“¡Mira esa casa abandonada!”

El domingo oí, porque no los vi, a unos ricos pasar en sus caballos (a veces pasan en sus camionetas, que para este caso es lo mismo), y decían: “Mirá esa casa abandonada. ¡Apenas para comprarla!”

 

casa abandonada, carmen

Y yo estaba adentro de esa casa que desde su altura y posición social se veía derruida y descascarada.
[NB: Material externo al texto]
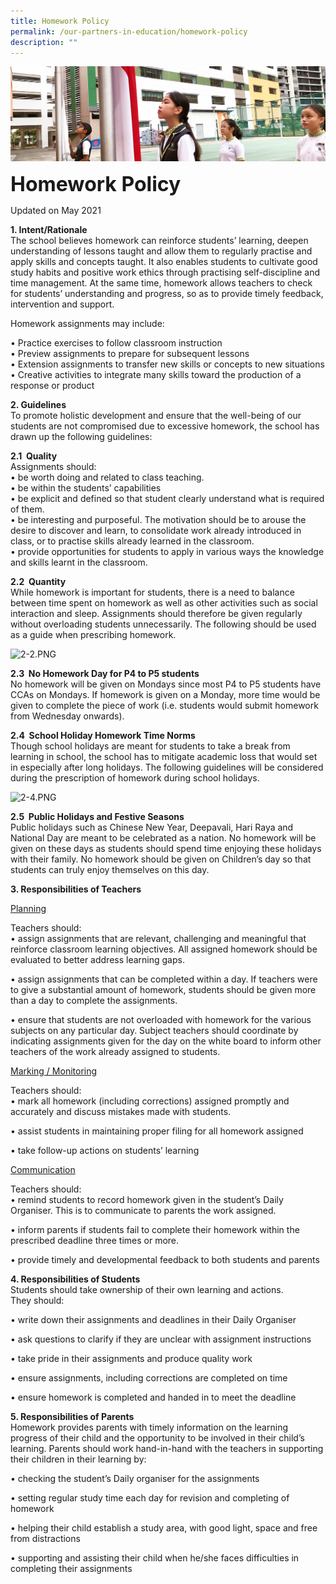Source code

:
 ```yaml
---
title: Homework Policy
permalink: /our-partners-in-education/homework-policy
description: ""
---
```

![](/images/sub-banner.jpg)

**<font size=6>Homework Policy</font>**

Updated on May 2021

**1. Intent/Rationale**   <br>
The school believes homework can reinforce students’ learning, deepen understanding of lessons taught and allow them to regularly practise and apply skills and concepts taught. It also enables students to cultivate good study habits and positive work ethics through practising self-discipline and time management. At the same time, homework allows teachers to check for students’ understanding and progress, so as to provide timely feedback, intervention and support.

Homework assignments may include:

• Practice exercises to follow classroom instruction<br>
• Preview assignments to prepare for subsequent lessons<br>
• Extension assignments to transfer new skills or concepts to new situations<br>
• Creative activities to integrate many skills toward the production of a response or product

  

**2. Guidelines** <br>
To promote holistic development and ensure that the well-being of our students are not compromised due to excessive homework, the school has drawn up the following guidelines: 

  

**2.1  Quality**<br>
Assignments should:<br>
• be worth doing and related to class teaching.<br>
• be within the students’ capabilities <br>
• be explicit and defined so that student clearly understand what is required of them. <br>
• be interesting and purposeful. The motivation should be to arouse the desire to discover and learn, to consolidate work already introduced in class, or to practise skills already learned in the classroom.<br>
• provide opportunities for students to apply in various ways the knowledge and skills learnt in the classroom.

  

**2.2  Quantity** <br>
While homework is important for students, there is a need to balance between time spent on homework as well as other activities such as social interaction and sleep. Assignments should therefore be given regularly without overloading students unnecessarily. The following should be used as a guide when prescribing homework. 

  

![2-2.PNG](https://punggolgreenpri.moe.edu.sg/qql/slot/u679/2021/2021_Parents_In_Edu/Homework_Policy/2-2.PNG)  
  

**2.3  No Homework Day for P4 to P5 students**  <br>
No homework will be given on Mondays since most P4 to P5 students have CCAs on Mondays. If homework is given on a Monday, more time would be given to complete the piece of work (i.e. students would submit homework from Wednesday onwards). 

  

**2.4  School Holiday Homework Time Norms**   <br>
Though school holidays are meant for students to take a break from learning in school, the school has to mitigate academic loss that would set in especially after long holidays. The following guidelines will be considered during the prescription of homework during school holidays. 

  

  

![2-4.PNG](https://punggolgreenpri.moe.edu.sg/qql/slot/u679/2021/2021_Parents_In_Edu/Homework_Policy/2-4.PNG)  

  

**2.5  Public Holidays and Festive Seasons**<br>
Public holidays such as Chinese New Year, Deepavali, Hari Raya and National Day are meant to be celebrated as a nation. No homework will be given on these days as students should spend time enjoying these holidays with their family. No homework should be given on Children’s day so that students can truly enjoy themselves on this day. 

  

**3. Responsibilities of Teachers** 

  

<u>Planning</u> 

  

Teachers should: <br>
• assign assignments that are relevant, challenging and meaningful that reinforce classroom learning objectives. All assigned homework should be evaluated to better address learning gaps.

  

• assign assignments that can be completed within a day. If teachers were to give a substantial amount of homework, students should be given more than a day to complete the assignments. 

  

• ensure that students are not overloaded with homework for the various subjects on any particular day. Subject teachers should coordinate by indicating assignments given for the day on the white board to inform other teachers of the work already assigned to students.

  

<u>Marking / Monitoring</u> 

  

Teachers should: <br>
• mark all homework (including corrections) assigned promptly and accurately and discuss mistakes made with students. 

  

• assist students in maintaining proper filing for all homework assigned 

  

• take follow-up actions on students’ learning

  

  

<u>Communication</u> 

Teachers should: <br>
• remind students to record homework given in the student’s Daily Organiser. This is to communicate to parents the work assigned. 

  

• inform parents if students fail to complete their homework within the prescribed deadline three times or more. 

  

• provide timely and developmental feedback to both students and parents

  

**4. Responsibilities of Students** <br>
Students should take ownership of their own learning and actions. <br>
They should: 

  

• write down their assignments and deadlines in their Daily Organiser 

  

• ask questions to clarify if they are unclear with assignment instructions

  

• take pride in their assignments and produce quality work

  

• ensure assignments, including corrections are completed on time 

  

• ensure homework is completed and handed in to meet the deadline 

  

**5. Responsibilities of Parents** <br>
Homework provides parents with timely information on the learning progress of their child and the opportunity to be involved in their child’s learning. Parents should work hand-in-hand with the teachers in supporting their children in their learning by: 

  

• checking the student’s Daily organiser for the assignments 

  

• setting regular study time each day for revision and completing of homework 

  

• helping their child establish a study area, with good light, space and free from distractions 

  

• supporting and assisting their child when he/she faces difficulties in completing their assignments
Yo estaba adentro, respirando y tratando de armar de nuevo mi vida, pero desde afuera se veía como una casa abandonada con puerta y ventanas abiertas, como sí hubiese sido dejada abierta a la carrera en una noche tormentosa y violenta. Yo estaba adentro, y me toco mi corazón y todavía palpita, ¡Sí! Y a pesar de estar y ser y soñar desde afuera mi casa se ve sola y en el techo tiene plantas que crecen a su libre albedrío y el pasto alrededor ya es alto y fuerte.

Los cascos de los caballos sonaban lejanos ya, y yo me quedé con la duda, sí es que creo estar bien y estoy mal, de creer que estoy flaco y lo que estoy es acabado, de parecer estar viviendo una casa y resulta que mis movimientos y sonidos indican que nadie vive ahí.